A couple interesting (to me) links tonight.
Rick Gekoski, writing in the Guardian, gets all curmudgeonly about book lovers:
If you think that reading the right things in the right ways is morally bracing, improves one’s discriminations and heightens sensitivity – basically, the Leavis line – then all you have to do is look at the behaviour of Dr Leavis himself to begin to doubt the thesis. Indeed, if it were true that wide and deep reading redounds wholly positively on the development of a wholesome self, consider a typical member of a university English department, and despair.

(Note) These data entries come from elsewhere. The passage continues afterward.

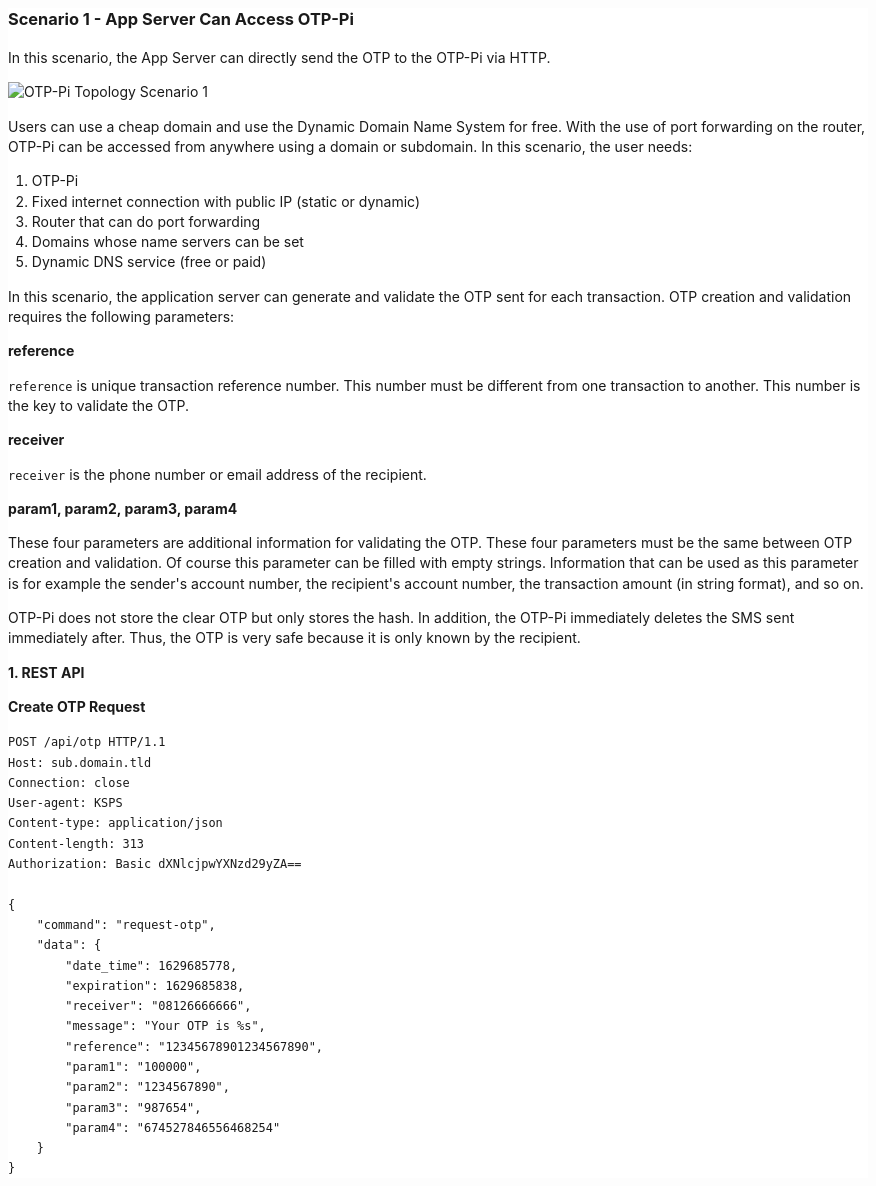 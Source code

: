### Scenario 1 - App Server Can Access OTP-Pi 

In this scenario, the App Server can directly send the OTP to the OTP-Pi via HTTP.

![OTP-Pi Topology Scenario 1](https://raw.githubusercontent.com/kamshory/OTP-Pi/main/resource/www/lib.assets/images/topology-1.svg)

Users can use a cheap domain and use the Dynamic Domain Name System for free. With the use of port forwarding on the router, OTP-Pi can be accessed from anywhere using a domain or subdomain. In this scenario, the user needs:

1. OTP-Pi
2. Fixed internet connection with public IP (static or dynamic)
3. Router that can do port forwarding
4. Domains whose name servers can be set
5. Dynamic DNS service (free or paid)

In this scenario, the application server can generate and validate the OTP sent for each transaction. OTP creation and validation requires the following parameters:

**reference**

`reference` is unique transaction reference number. This number must be different from one transaction to another. This number is the key to validate the OTP.

**receiver**

`receiver` is the phone number or email address of the recipient.

**param1, param2, param3, param4**

These four parameters are additional information for validating the OTP. These four parameters must be the same between OTP creation and validation. Of course this parameter can be filled with empty strings. Information that can be used as this parameter is for example the sender's account number, the recipient's account number, the transaction amount (in string format), and so on.

OTP-Pi does not store the clear OTP but only stores the hash. In addition, the OTP-Pi immediately deletes the SMS sent immediately after. Thus, the OTP is very safe because it is only known by the recipient.

**1. REST API**

**Create OTP Request**

```http
POST /api/otp HTTP/1.1
Host: sub.domain.tld
Connection: close
User-agent: KSPS
Content-type: application/json
Content-length: 313
Authorization: Basic dXNlcjpwYXNzd29yZA==

{
	"command": "request-otp",
	"data": {
		"date_time": 1629685778,
		"expiration": 1629685838,
		"receiver": "08126666666",
		"message": "Your OTP is %s",
		"reference": "12345678901234567890",
		"param1": "100000",
		"param2": "1234567890",
		"param3": "987654",
		"param4": "674527846556468254"
	}
}
```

He scores some nice hits, as in the passage above, but also takes some shots at comments by Milton and C. S. Lewis that strike me as just snarky (I’ll admit I’m prejudiced in the matter). Frankly, he reminds me a little of one of those misanthropes who can’t see a young couple in love without muttering, “Give ’em a couple years and they’ll be hiring hit men to murder each other.”
Tip: Joe Carter at First Things.
Dennis Ingolfsland, at The Recliner Commentaries, quotes a book that sounds fascinating, Is God a Moral Monster, by Paul Copan:
Though I used to complain about the indecency of the idea of God’s wrath, I came to think that I would have to rebel against a God who wasn’t wrathful at the sight of the world’s evil. God isn’t wrathful in spite of being love. God is wrathful because God is love (Miroslav Volf as quoted in Is God a Moral Monster? by Paul Copan, 192).
That noise you hear in the distance is me yelling, “YES! YES!”